**WHAT TO PRODUCE:** Copy the records below exactly as they stand. Leave out the pictures.

**Pictures paired with source code:**
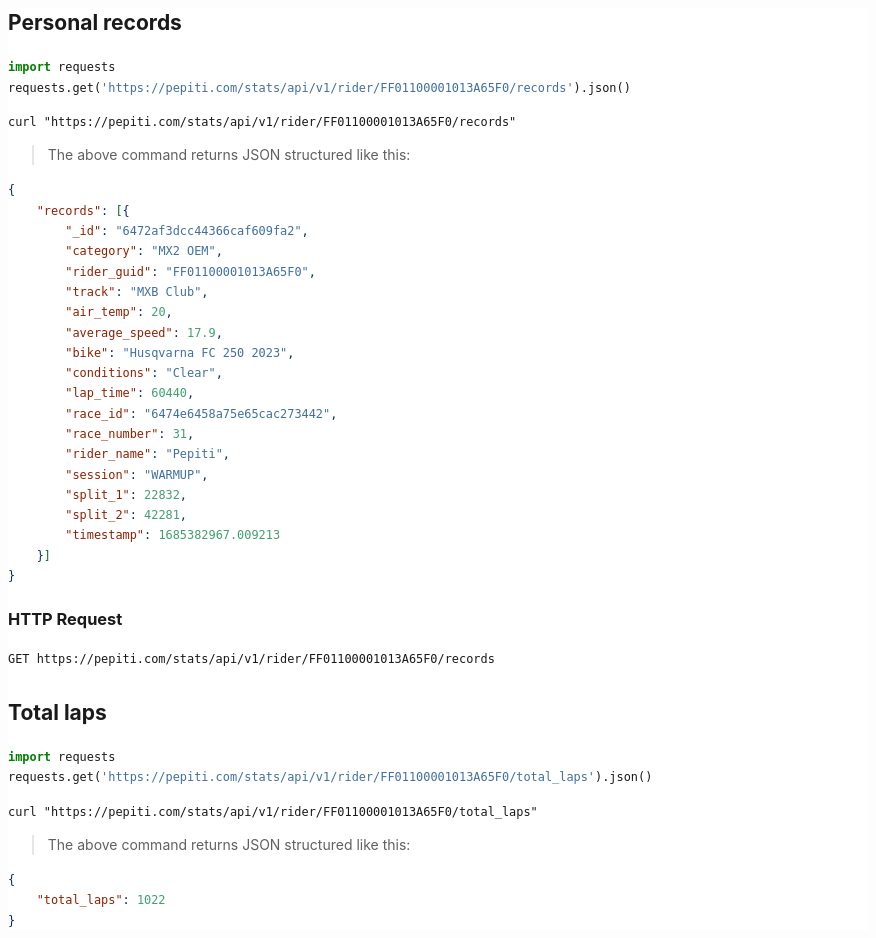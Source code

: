 
## Personal records

```python
import requests
requests.get('https://pepiti.com/stats/api/v1/rider/FF01100001013A65F0/records').json()
```

```shell
curl "https://pepiti.com/stats/api/v1/rider/FF01100001013A65F0/records"
```

> The above command returns JSON structured like this:

```json
{
	"records": [{
		"_id": "6472af3dcc44366caf609fa2",
		"category": "MX2 OEM",
		"rider_guid": "FF01100001013A65F0",
		"track": "MXB Club",
		"air_temp": 20,
		"average_speed": 17.9,
		"bike": "Husqvarna FC 250 2023",
		"conditions": "Clear",
		"lap_time": 60440,
		"race_id": "6474e6458a75e65cac273442",
		"race_number": 31,
		"rider_name": "Pepiti",
		"session": "WARMUP",
		"split_1": 22832,
		"split_2": 42281,
		"timestamp": 1685382967.009213
	}]
}
```

### HTTP Request

`GET https://pepiti.com/stats/api/v1/rider/FF01100001013A65F0/records`

## Total laps

```python
import requests
requests.get('https://pepiti.com/stats/api/v1/rider/FF01100001013A65F0/total_laps').json()
```

```shell
curl "https://pepiti.com/stats/api/v1/rider/FF01100001013A65F0/total_laps"
```

> The above command returns JSON structured like this:

```json
{
    "total_laps": 1022
}
```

**RESULT OF THIS TASK:**
Source code

: 
## Personal records

```python
import requests
requests.get('https://pepiti.com/stats/api/v1/rider/FF01100001013A65F0/records').json()
```

```shell
curl "https://pepiti.com/stats/api/v1/rider/FF01100001013A65F0/records"
```

> The above command returns JSON structured like this:

```json
{
	"records": [{
		"_id": "6472af3dcc44366caf609fa2",
		"category": "MX2 OEM",
		"rider_guid": "FF01100001013A65F0",
		"track": "MXB Club",
		"air_temp": 20,
		"average_speed": 17.9,
		"bike": "Husqvarna FC 250 2023",
		"conditions": "Clear",
		"lap_time": 60440,
		"race_id": "6474e6458a75e65cac273442",
		"race_number": 31,
		"rider_name": "Pepiti",
		"session": "WARMUP",
		"split_1": 22832,
		"split_2": 42281,
		"timestamp": 1685382967.009213
	}]
}
```

### HTTP Request

`GET https://pepiti.com/stats/api/v1/rider/FF01100001013A65F0/records`

## Total laps

```python
import requests
requests.get('https://pepiti.com/stats/api/v1/rider/FF01100001013A65F0/total_laps').json()
```

```shell
curl "https://pepiti.com/stats/api/v1/rider/FF01100001013A65F0/total_laps"
```

> The above command returns JSON structured like this:

```json
{
    "total_laps": 1022
}
```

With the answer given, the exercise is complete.